“Es la nada sudamericana lo que hace a los escritores de aquel continente más abiertos, más vivos y más diversos que los europeos del Oeste, paralizados por sus tradiciones e incapaces de salir de su prestigiosa esclerosis.”
La frase es de Emil Cioran, en carta a propósito de Jorge Luis Borges que reproduzco más adelante. Pero antes, con permiso, me permito una consideración.
En caso que admitamos como acertada o muy probable esta apreciación de Cioran, expuesta en 1976, mucho me temo que caducó poco tiempo después. Desde hace más de cuarenta años esa cualidad de “más abiertos, más vivos y más diversos” atribuida por el maestro rumano a los escritores latinoamericanos no consigue hacerse notar por ningún lado. Al menos no en sus obras, si es que hay en los escritores latinoamericanos de las últimas décadas algo que pueda, en su conjunto, considerarse obra.

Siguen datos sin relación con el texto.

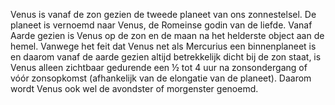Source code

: Venus is vanaf de zon gezien de tweede planeet van ons zonnestelsel. De planeet is vernoemd naar Venus, de Romeinse godin van de liefde. Vanaf Aarde gezien is Venus op de zon en de maan na het helderste object aan de hemel. Vanwege het feit dat Venus net als Mercurius een binnenplaneet is en daarom vanaf de aarde gezien altijd betrekkelijk dicht bij de zon staat, is Venus alleen zichtbaar gedurende een ½ tot 4 uur na zonsondergang of vóór zonsopkomst (afhankelijk van de elongatie van de planeet). Daarom wordt Venus ook wel de avondster of morgenster genoemd.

Pero es otro asunto el que mejor llama mi atención en esa carta.
Siempre he sentido que, para el indagador y el soñador moderno no europeo, lo verdaderamente exótico es lo occidental y su cultura, Europa y su protagonismo en la configuración del hombre tal y como lo conocemos actualmente. Y la causa sería esa “nada” que acertadamente denuncia Cioran, que es real y aplica en mucho más territorio que el sudamericano. “Nada”, en dimensión tal, que al hombre que la frecuenta y padece solo le queda, como destino para sus sueños y haceres, la exuberancia de la tierra y la cultura que abandonaron sus antepasados, ese exótico mundo de los ancestros que constituye Europa, la raíz, el origen, la sangre.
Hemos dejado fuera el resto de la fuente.